Problem Statement Title: Robotics for Inspection of Abrasion/Corrosion of Underwater Equipment/Parts and Further Repair and Maintenance

Description: This challenge focuses on developing robotic systems for inspecting and maintaining underwater equipment or parts, such as those used in maritime operations or offshore installations. The goal is to enhance efficiency, safety, and accuracy in assessing and addressing abrasion and corrosion issues in submerged environments.

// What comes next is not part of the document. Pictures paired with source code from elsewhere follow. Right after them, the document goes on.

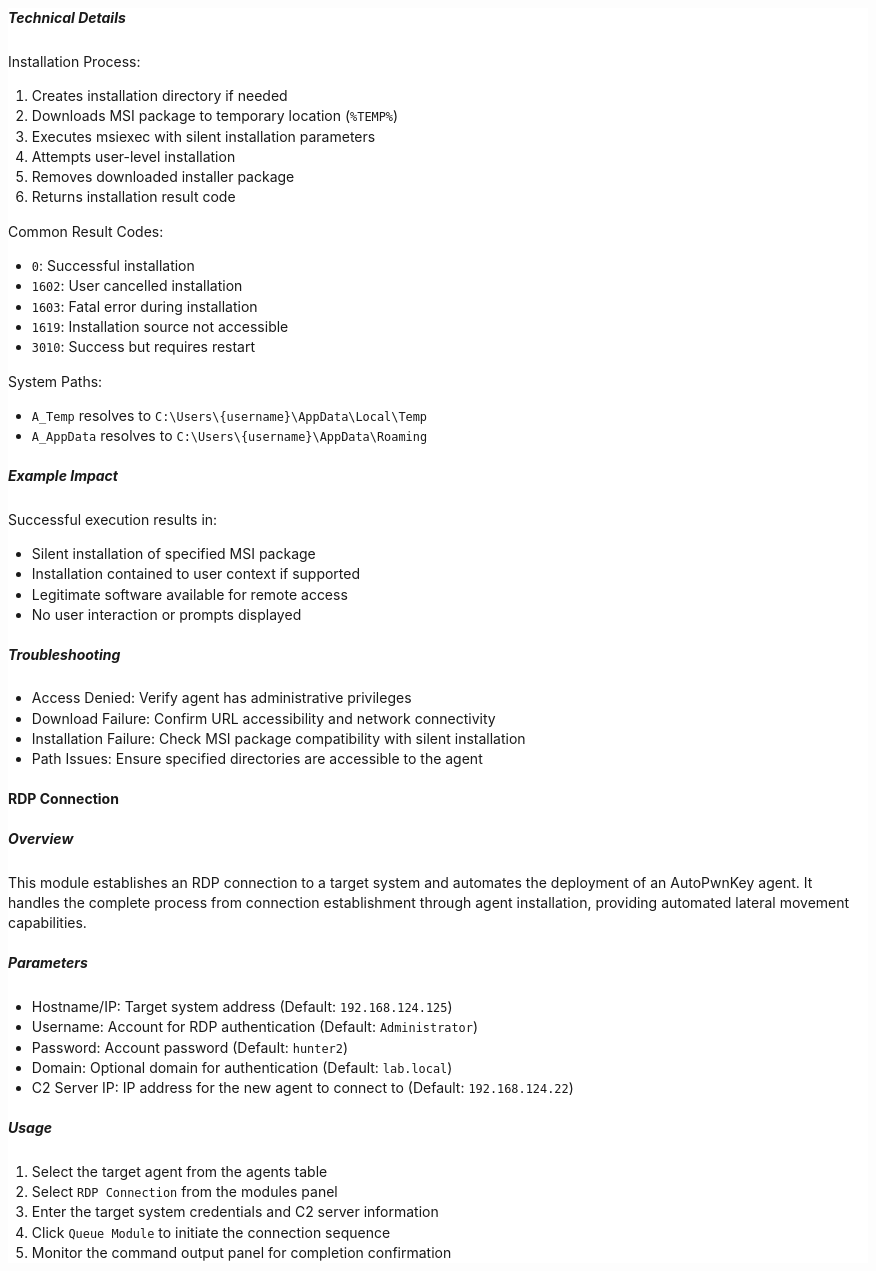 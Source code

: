 ##### Technical Details
Installation Process:
1. Creates installation directory if needed
2. Downloads MSI package to temporary location (`%TEMP%`)
3. Executes msiexec with silent installation parameters
4. Attempts user-level installation
5. Removes downloaded installer package
6. Returns installation result code

Common Result Codes:
- `0`: Successful installation
- `1602`: User cancelled installation
- `1603`: Fatal error during installation
- `1619`: Installation source not accessible
- `3010`: Success but requires restart

System Paths:
- `A_Temp` resolves to `C:\Users\{username}\AppData\Local\Temp`
- `A_AppData` resolves to `C:\Users\{username}\AppData\Roaming`

##### Example Impact
Successful execution results in:
- Silent installation of specified MSI package
- Installation contained to user context if supported
- Legitimate software available for remote access
- No user interaction or prompts displayed

##### Troubleshooting
- Access Denied: Verify agent has administrative privileges
- Download Failure: Confirm URL accessibility and network connectivity
- Installation Failure: Check MSI package compatibility with silent installation
- Path Issues: Ensure specified directories are accessible to the agent

#### RDP Connection

##### Overview
This module establishes an RDP connection to a target system and automates the deployment of an AutoPwnKey agent. It handles the complete process from connection establishment through agent installation, providing automated lateral movement capabilities.

##### Parameters
- Hostname/IP: Target system address (Default: `192.168.124.125`)
- Username: Account for RDP authentication (Default: `Administrator`)
- Password: Account password (Default: `hunter2`)
- Domain: Optional domain for authentication (Default: `lab.local`)
- C2 Server IP: IP address for the new agent to connect to (Default: `192.168.124.22`)

##### Usage
1. Select the target agent from the agents table
2. Select `RDP Connection` from the modules panel
3. Enter the target system credentials and C2 server information
4. Click `Queue Module` to initiate the connection sequence
5. Monitor the command output panel for completion confirmation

Domain: Robotics, Maritime Operations, Maintenance, and Repair

Solution Proposal:

Resources Needed:

  • Robotics Engineers
  • Mechanical Engineers
  • Underwater Experts
  • Software Developers (Robot Control, Data Analysis)
  • AI/ML Specialists (for anomaly detection)
  • Project Managers
  • Fabrication and Manufacturing Experts
  • Testing and Validation Team

Timeframe:

  • System Design and Planning: 3-4 months
  • Robotic System Development: 12-18 months
  • AI/ML Model Development: 6-9 months
  • Testing and Validation: 6-12 months
  • Deployment and Continuous Improvement: Ongoing

Technology Stack:

  • Robotics Platform: Custom underwater robotic system (ROV/AUV)
  • Robot Control: ROS (Robot Operating System)
  • AI/ML: TensorFlow, PyTorch for anomaly detection
  • Data Analysis: Python for processing inspection data
  • Communication: Underwater acoustic communication systems
  • Imaging: Underwater cameras, sensors, and sonars
  • Repair Tools: Custom robotic arms, welding equipment (if required)
  • Remote Operation: Remote control interfaces for operators

Team Size:

  • Robotics Engineers: 4-6 members
  • Mechanical Engineers: 2-3 members
  • Underwater Experts: 2-3 members
  • Software Developers: 4-6 members
  • AI/ML Specialists: 2-3 members
  • Fabrication Team: 3-4 members
  • Testing and Validation Team: 4-6 members
  • Project Managers: 2-3 members

Scope:

  • Design and development of an underwater robotic platform.
  • Integration of sensors, cameras, and imaging systems for inspection.
  • Development of AI/ML models for corrosion and abrasion anomaly detection.
  • Implementation of remote control and communication systems.
  • Design and fabrication of custom robotic arms for maintenance.
  • Testing the system's performance in controlled underwater environments.
  • Field testing in real underwater conditions.
  • Data analysis and reporting of inspection results.
  • Continuous improvement based on feedback and data analysis.
  • Training for operators on remote control and system operation.

Learnings:

  • Robotics engineering in underwater environments.
  • Integration of AI/ML for anomaly detection.
  • Underwater sensor technologies and communication systems.
  • Challenges and solutions for remote underwater operations.

Strategy/Plan:

  1. System Design: Plan the robotic platform, sensors, and AI/ML components.
  2. Robotic Development: Build and test the underwater robotic system.
  3. AI/ML Development: Train models for corrosion and abrasion detection.
  4. Testing and Validation: Conduct controlled tests in simulated environments.
  5. Remote Operation: Develop remote control interfaces for operators.
  6. Custom Robotic Arms: Design and integrate arms for repair tasks.
  7. Field Testing: Test the system in real underwater conditions.
  8. Data Analysis: Analyze inspection data for anomaly detection.
  9. Reporting and Continuous Improvement: Generate reports and improve the system based on findings.
  10. Training and Deployment: Train operators and deploy the system for regular use.